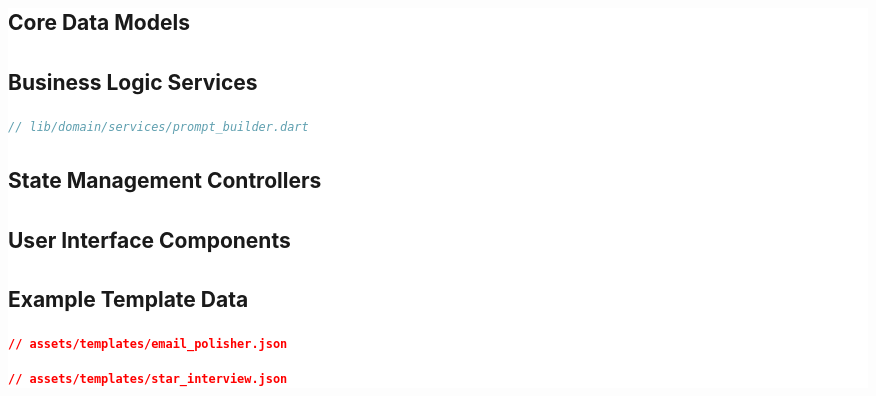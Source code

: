 ## Core Data Models

```dart

```

```dart

```

## Business Logic Services

```dart

```

```dart
// lib/domain/services/prompt_builder.dart

```

## State Management Controllers

```dart

```

```dart

```

## User Interface Components

```dart

```

```dart

```

```dart

```

## Example Template Data

```json

```

```json
// assets/templates/email_polisher.json

```

```json
// assets/templates/star_interview.json

```
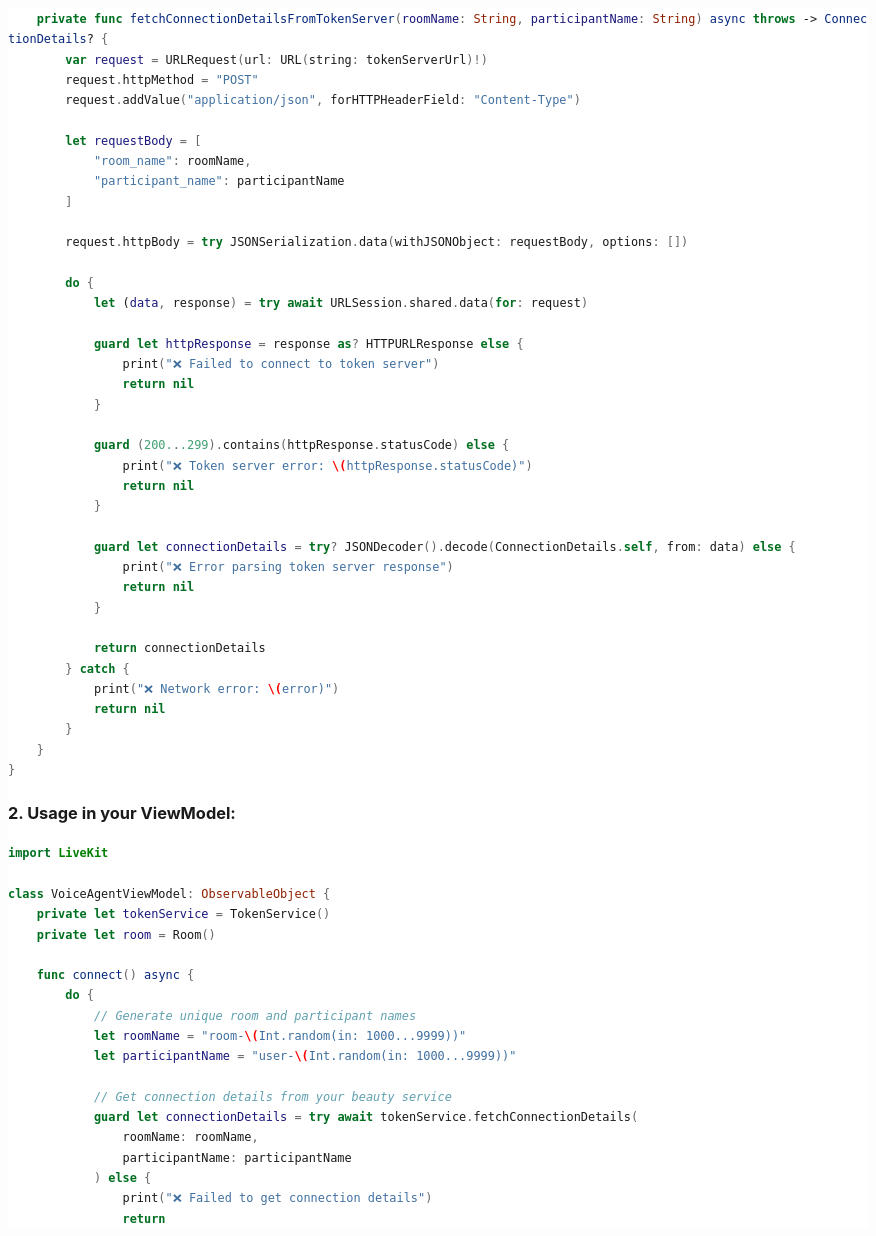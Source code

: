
 ```swift
    private func fetchConnectionDetailsFromTokenServer(roomName: String, participantName: String) async throws -> ConnectionDetails? {
        var request = URLRequest(url: URL(string: tokenServerUrl)!)
        request.httpMethod = "POST"
        request.addValue("application/json", forHTTPHeaderField: "Content-Type")
        
        let requestBody = [
            "room_name": roomName,
            "participant_name": participantName
        ]
        
        request.httpBody = try JSONSerialization.data(withJSONObject: requestBody, options: [])
        
        do {
            let (data, response) = try await URLSession.shared.data(for: request)
            
            guard let httpResponse = response as? HTTPURLResponse else {
                print("❌ Failed to connect to token server")
                return nil
            }
            
            guard (200...299).contains(httpResponse.statusCode) else {
                print("❌ Token server error: \(httpResponse.statusCode)")
                return nil
            }
            
            guard let connectionDetails = try? JSONDecoder().decode(ConnectionDetails.self, from: data) else {
                print("❌ Error parsing token server response")
                return nil
            }
            
            return connectionDetails
        } catch {
            print("❌ Network error: \(error)")
            return nil
        }
    }
}
```

### 2. Usage in your ViewModel:

```swift
import LiveKit

class VoiceAgentViewModel: ObservableObject {
    private let tokenService = TokenService()
    private let room = Room()
    
    func connect() async {
        do {
            // Generate unique room and participant names
            let roomName = "room-\(Int.random(in: 1000...9999))"
            let participantName = "user-\(Int.random(in: 1000...9999))"
            
            // Get connection details from your beauty service
            guard let connectionDetails = try await tokenService.fetchConnectionDetails(
                roomName: roomName,
                participantName: participantName
            ) else {
                print("❌ Failed to get connection details")
                return
```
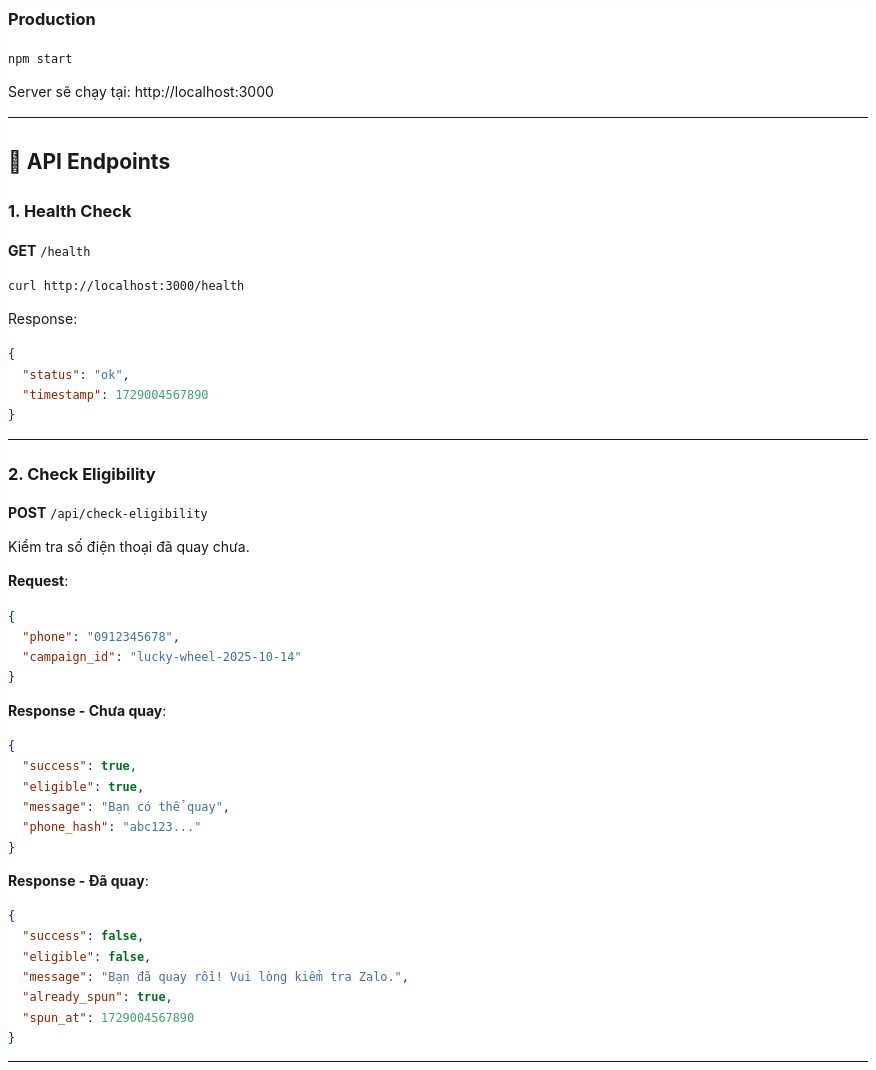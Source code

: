 ### Production

```bash
npm start
```

Server sẽ chạy tại: http://localhost:3000

---

## 📡 API Endpoints

### 1. Health Check

**GET** `/health`

```bash
curl http://localhost:3000/health
```

Response:
```json
{
  "status": "ok",
  "timestamp": 1729004567890
}
```

---

### 2. Check Eligibility

**POST** `/api/check-eligibility`

Kiểm tra số điện thoại đã quay chưa.

**Request**:
```json
{
  "phone": "0912345678",
  "campaign_id": "lucky-wheel-2025-10-14"
}
```

**Response - Chưa quay**:
```json
{
  "success": true,
  "eligible": true,
  "message": "Bạn có thể quay",
  "phone_hash": "abc123..."
}
```

**Response - Đã quay**:
```json
{
  "success": false,
  "eligible": false,
  "message": "Bạn đã quay rồi! Vui lòng kiểm tra Zalo.",
  "already_spun": true,
  "spun_at": 1729004567890
}
```

---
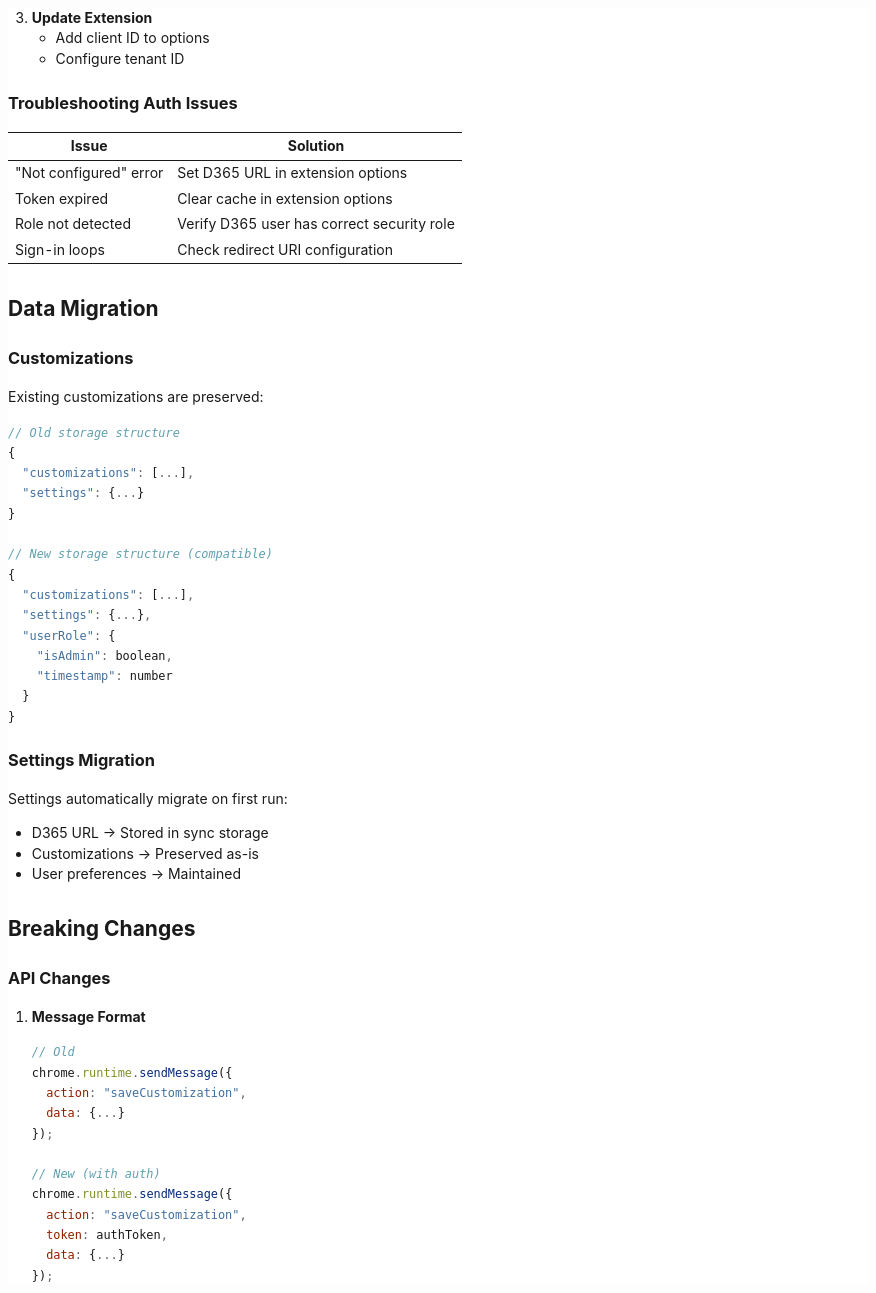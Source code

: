 3. **Update Extension**
   - Add client ID to options
   - Configure tenant ID

### Troubleshooting Auth Issues

| Issue | Solution |
|-------|----------|
| "Not configured" error | Set D365 URL in extension options |
| Token expired | Clear cache in extension options |
| Role not detected | Verify D365 user has correct security role |
| Sign-in loops | Check redirect URI configuration |

## Data Migration

### Customizations
Existing customizations are preserved:
```javascript
// Old storage structure
{
  "customizations": [...],
  "settings": {...}
}

// New storage structure (compatible)
{
  "customizations": [...],
  "settings": {...},
  "userRole": {
    "isAdmin": boolean,
    "timestamp": number
  }
}
```

### Settings Migration
Settings automatically migrate on first run:
- D365 URL → Stored in sync storage
- Customizations → Preserved as-is
- User preferences → Maintained

## Breaking Changes

### API Changes

1. **Message Format**
   ```javascript
   // Old
   chrome.runtime.sendMessage({ 
     action: "saveCustomization",
     data: {...} 
   });
   
   // New (with auth)
   chrome.runtime.sendMessage({ 
     action: "saveCustomization",
     token: authToken,
     data: {...} 
   });
   ```
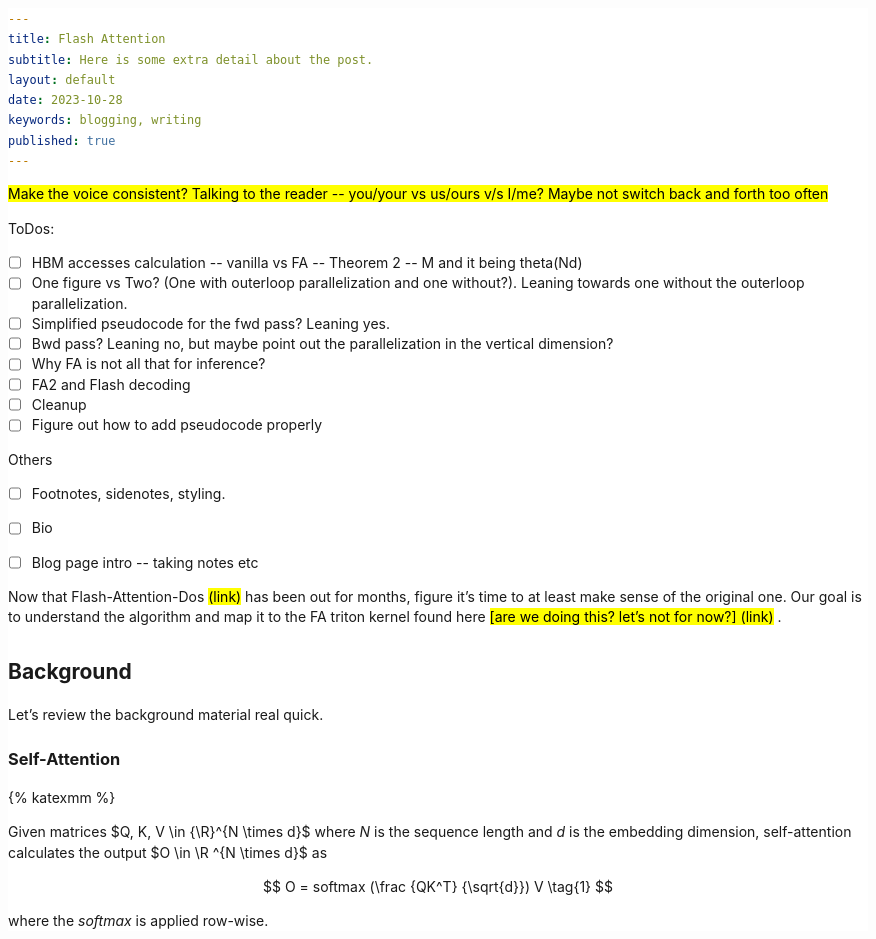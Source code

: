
 ```yaml
---
title: Flash Attention
subtitle: Here is some extra detail about the post.
layout: default
date: 2023-10-28
keywords: blogging, writing
published: true
---
```





<mark> Make the voice consistent? Talking to the reader -- you/your vs us/ours v/s I/me? Maybe not switch back and forth too often</mark> 


ToDos:

- [ ] HBM accesses calculation -- vanilla vs FA -- Theorem 2 -- M and it being theta(Nd)
- [ ] One figure vs Two? (One with outerloop parallelization and one without?). Leaning towards one without the outerloop parallelization.
- [ ] Simplified pseudocode for the fwd pass? Leaning yes.
- [ ] Bwd pass? Leaning no, but maybe point out the parallelization in the vertical dimension?
- [ ] Why FA is not all that for inference?
- [ ] FA2 and Flash decoding
- [ ] Cleanup
- [ ] Figure out how to add pseudocode properly

Others
- [ ] Footnotes, sidenotes, styling.
- [ ] Bio
- [ ] Blog page intro -- taking notes etc






Now that Flash-Attention-Dos <mark>(link)</mark> has been out for months, figure it’s time to at least make sense of the original one. Our goal is to understand the algorithm and map it to the FA triton kernel found here <mark>[are we doing this? let’s not for now?] (link)</mark> .

## Background

Let’s review the background material real quick.

### Self-Attention

{% katexmm %}    

Given matrices $Q, K, V \in {\R}^{N \times d}$ where $N$ is the sequence length and $d$ is the embedding dimension, self-attention calculates the output $O \in \R ^{N \times d}$ as 

$$ O = softmax (\frac {QK^T} {\sqrt{d}}) V \tag{1} $$

where the $softmax$ is applied row-wise. 
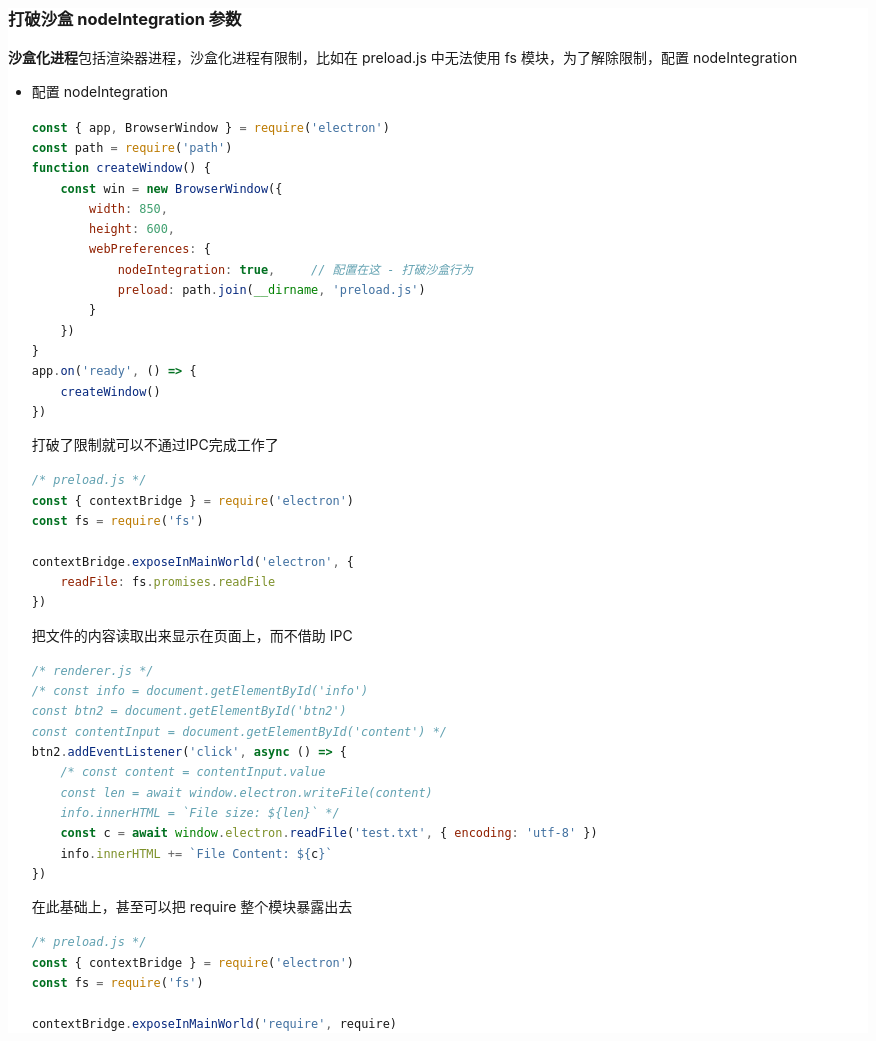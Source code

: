 
### 打破沙盒 nodeIntegration 参数

**沙盒化进程**包括渲染器进程，沙盒化进程有限制，比如在 preload.js 中无法使用 fs 模块，为了解除限制，配置 nodeIntegration

- 配置 nodeIntegration

  ```js
  const { app, BrowserWindow } = require('electron')
  const path = require('path')
  function createWindow() {
      const win = new BrowserWindow({
          width: 850,
          height: 600,
          webPreferences: {
              nodeIntegration: true,     // 配置在这 - 打破沙盒行为
              preload: path.join(__dirname, 'preload.js')
          }
      })
  }
  app.on('ready', () => {
      createWindow()
  })
  ```

  打破了限制就可以不通过IPC完成工作了

  ```js
  /* preload.js */
  const { contextBridge } = require('electron')
  const fs = require('fs')
  
  contextBridge.exposeInMainWorld('electron', {
      readFile: fs.promises.readFile
  })
  ```

  把文件的内容读取出来显示在页面上，而不借助 IPC

  ```js
  /* renderer.js */
  /* const info = document.getElementById('info')
  const btn2 = document.getElementById('btn2')
  const contentInput = document.getElementById('content') */
  btn2.addEventListener('click', async () => {
      /* const content = contentInput.value
      const len = await window.electron.writeFile(content)
      info.innerHTML = `File size: ${len}` */
      const c = await window.electron.readFile('test.txt', { encoding: 'utf-8' })
      info.innerHTML += `File Content: ${c}`
  })
  ```

  在此基础上，甚至可以把 require 整个模块暴露出去

  ```js
  /* preload.js */
  const { contextBridge } = require('electron')
  const fs = require('fs')
  
  contextBridge.exposeInMainWorld('require', require)
  ```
•••
● ABOUT THIS EXERCISE: Within the material above, find every line containing the word "options" and copy it.

● EXERCISE RESULT:
        request.httpBody = try JSONSerialization.data(withJSONObject: requestBody, options: [])
   - Add client ID to options
| "Not configured" error | Set D365 URL in extension options |
| Token expired | Clear cache in extension options |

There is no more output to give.